CD Projekt znowu skapituluje przy 150 zł?
W ciągu ostatnich trzech lat na wykresie producenta gier zarysowała się szeroka strefa oporu 150–200 zł. Jej dolna granica stanowi obecnie najbliższą barierę. W maju cena podeszła pod ten pułap, ale doszło do zwrotu i zniżki w rejon 125 zł. Co istotne, w minionym tygodniu kurs rósł w porywach do 145,4 zł i po raz kolejny zawrócił. W tzw. międzyczasie analityk HSBC Ali Naqvi wprawdzie podwyższył rekomendację dla CD Projektu do „trzymaj” z „redukuj”, ale cenę docelową akcji ustalił na 147 zł. W tym kontekście opór 150 zł staje się jeszcze bardziej problematyczny, co zwiększa ryzyko krótkoterminowego schłodzenia.

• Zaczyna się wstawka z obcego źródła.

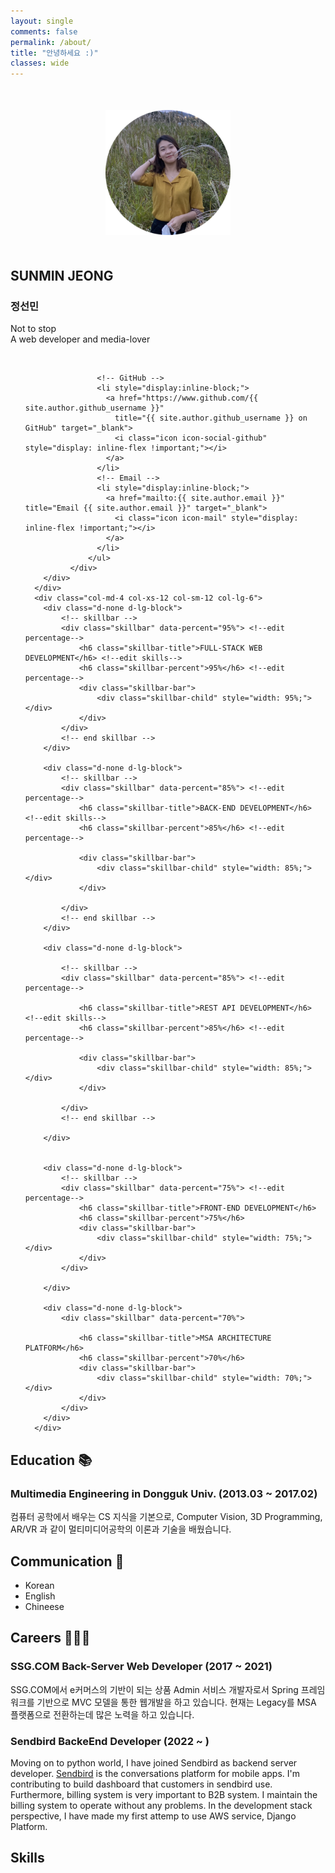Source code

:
 ```yaml
---
layout: single
comments: false
permalink: /about/
title: "안녕하세요 :)"
classes: wide
---
```


<div style="text-align: center; margin: 50px">
  <img src="/assets/img/profile.png" class="user-image" style="width: 200px; height:200px" alt="My Profile Photo">
</div>

<div id="skills">
  <div class="row">
      <div class="col-md-4 col-xs-12 col-sm-6 col-lg-6">
        <div class="about-text-left">
            <h2>SUNMIN JEONG</h2> <!--edit name-->
            <h3>정선민</h3> <!--edit designation-->
              Not to stop <br>
              A web developer and media-lover<p></p>
              <div class="navigation-wrapper">
                  <ul class="navigation">
                    <!-- LinkedIn -->
                    <li style="display:inline-block;">
                      <a href="https://www.linkedin.com/in/{{ site.author.linkedin_username }}"
                        title="{{ site.author.linkedin_username }} on LinkedIn" target="_blank">
                        <i class="icon icon-social-linkedin" style="display: inline-flex !important;"></i>
                      </a>
                    </li>

                    <!-- GitHub -->
                    <li style="display:inline-block;">
                      <a href="https://www.github.com/{{ site.author.github_username }}"
                        title="{{ site.author.github_username }} on GitHub" target="_blank">
                        <i class="icon icon-social-github" style="display: inline-flex !important;"></i>
                      </a>
                    </li>
                    <!-- Email -->
                    <li style="display:inline-block;">
                      <a href="mailto:{{ site.author.email }}" title="Email {{ site.author.email }}" target="_blank">
                        <i class="icon icon-mail" style="display: inline-flex !important;"></i>
                      </a>
                    </li>
                  </ul>
              </div>
        </div>
      </div>
      <div class="col-md-4 col-xs-12 col-sm-12 col-lg-6">
        <div class="d-none d-lg-block">
            <!-- skillbar -->
            <div class="skillbar" data-percent="95%"> <!--edit percentage-->
                <h6 class="skillbar-title">FULL-STACK WEB DEVELOPMENT</h6> <!--edit skills-->
                <h6 class="skillbar-percent">95%</h6> <!--edit percentage-->
                <div class="skillbar-bar">
                    <div class="skillbar-child" style="width: 95%;"></div>
                </div>
            </div>
            <!-- end skillbar -->
        </div>

        <div class="d-none d-lg-block">
            <!-- skillbar -->
            <div class="skillbar" data-percent="85%"> <!--edit percentage-->
                <h6 class="skillbar-title">BACK-END DEVELOPMENT</h6> <!--edit skills-->
                <h6 class="skillbar-percent">85%</h6> <!--edit percentage-->

                <div class="skillbar-bar">
                    <div class="skillbar-child" style="width: 85%;"></div>
                </div>

            </div>
            <!-- end skillbar -->
        </div>

        <div class="d-none d-lg-block">

            <!-- skillbar -->
            <div class="skillbar" data-percent="85%"> <!--edit percentage-->

                <h6 class="skillbar-title">REST API DEVELOPMENT</h6> <!--edit skills-->
                <h6 class="skillbar-percent">85%</h6> <!--edit percentage-->

                <div class="skillbar-bar">
                    <div class="skillbar-child" style="width: 85%;"></div>
                </div>

            </div>
            <!-- end skillbar -->

        </div>


        <div class="d-none d-lg-block">
            <!-- skillbar -->
            <div class="skillbar" data-percent="75%"> <!--edit percentage-->
                <h6 class="skillbar-title">FRONT-END DEVELOPMENT</h6>
                <h6 class="skillbar-percent">75%</h6>
                <div class="skillbar-bar">
                    <div class="skillbar-child" style="width: 75%;"></div>
                </div>
            </div>

        </div>

        <div class="d-none d-lg-block">
            <div class="skillbar" data-percent="70%">

                <h6 class="skillbar-title">MSA ARCHITECTURE PLATFORM</h6>
                <h6 class="skillbar-percent">70%</h6>
                <div class="skillbar-bar">
                    <div class="skillbar-child" style="width: 70%;"></div>
                </div>
            </div>
        </div>
      </div>

  </div>
</div>

## Education 📚

### Multimedia Engineering in Dongguk Univ. (2013.03 ~ 2017.02)

컴퓨터 공학에서 배우는 CS 지식을 기본으로, Computer Vision, 3D Programming, AR/VR 과 같이 멀티미디어공학의 이론과 기술을 배웠습니다.

## Communication 💬

- Korean
- English
- Chineese

## Careers 👩🏻‍💻

### SSG.COM Back-Server Web Developer (2017 ~ 2021)

SSG.COM에서 e커머스의 기반이 되는 상품 Admin 서비스 개발자로서 Spring 프레임워크를 기반으로 MVC 모델을 통한 웹개발을 하고 있습니다. 현재는 Legacy를 MSA 플랫폼으로 전환하는데 많은 노력을 하고 있습니다.

### Sendbird BackeEnd Developer (2022 ~ )

Moving on to python world, I have joined Sendbird as backend server developer. [Sendbird](https://sendbird.com/) is the conversations platform for mobile apps. I'm contributing to build dashboard that customers in sendbird use. Furthermore, billing system is very important to B2B system. I maintain the billing system to operate without any problems.
In the development stack perspective, I have made my first attemp to use AWS service, Django Platform.

## Skills

<a data-theme="light" data-layers="1,2,3,4" data-stack-embed="true" href="https://embed.stackshare.io/stacks/embed/c9ed4a3cbd5d288191a92edcf5803a"></a><script async src="https://cdn1.stackshare.io/javascripts/client-code.js" charset="utf-8"></script>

Gaming Factory z przesileniem widocznym w średnich
Cały II kwartał na wykresie producenta gier to konsolidacja wzdłuż poziomu 12,5 zł. Cena utworzyła coś na kształt formacji bazy, a że pojawiła się ona na relatywne wysokich poziomach cen, to ma negatywną wymowę. Wzmacniają ją dwa fakty. Pierwszy: średnia z 50 sesji zbliża się od góry do 200-sesyjnej, co stanowi zapowiedź skrzyżowania i utworzenia długoterminowej, negatywnej formacji (krzyż śmierci). Drugi: w czwartek cena przy podwyższonych obrotach zeszła do 10,65 zł, co może zapowiadać wybicie z formacji. Najbliższe wsparcie to 10 zł. Opór stanowią wspomniane średnie.